* **GIVEN RECORDS**
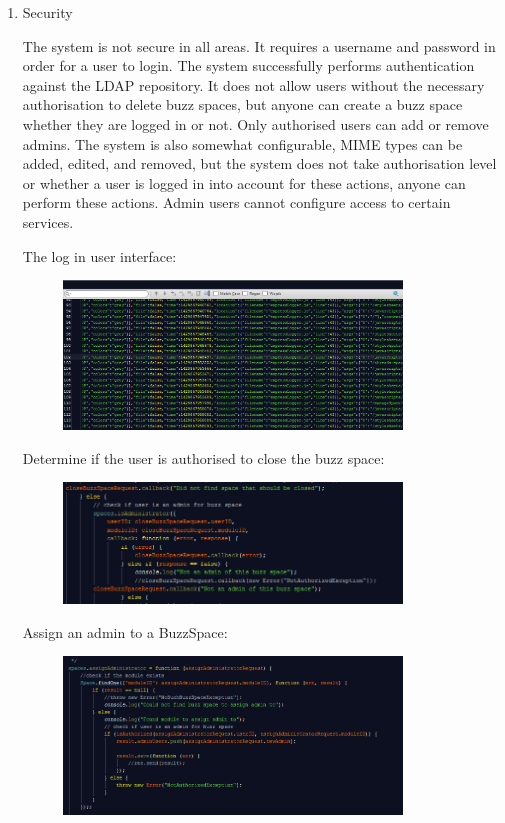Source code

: \documentclass[hidelinks, 12pt, oneside]{article}
\begin{document}
\begin{enumerate}
\item Security 

The system is not secure in all areas. It requires a username and password in order for a user to login. The system successfully performs authentication against the LDAP repository. It does not allow users without the necessary authorisation to delete buzz spaces, but anyone can create a buzz space whether they are logged in or not. Only authorised users can add or remove admins. The system is also somewhat configurable, MIME types can be added, edited, and removed, but the system does not take authorisation level or whether a user is logged in into account for these actions, anyone can perform these actions. Admin users cannot configure access to certain services.

The log in user interface:

\begin{figure}[h!]
  \centering
    \includegraphics[width=0.85\textwidth]{logFile} 
\end{figure}

Determine if the user is authorised to close the buzz space:


\begin{figure}[h!]
  \centering
    \includegraphics[width=0.85\textwidth]{closeBuzzSpace} 
\end{figure}

Assign an admin to a BuzzSpace:


\begin{figure}[h!]
  \centering
    \includegraphics[width=0.85\textwidth]{addAdmin} 
\end{figure}



\end{enumerate}
\end{document}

* **TASK REQUIREMENTS**
Lines holding "textwidth": copy each one from the records above.

* **RESULT FOR THIS TASK**
    \includegraphics[width=0.85\textwidth]{logFile} 
    \includegraphics[width=0.85\textwidth]{closeBuzzSpace} 
    \includegraphics[width=0.85\textwidth]{addAdmin} 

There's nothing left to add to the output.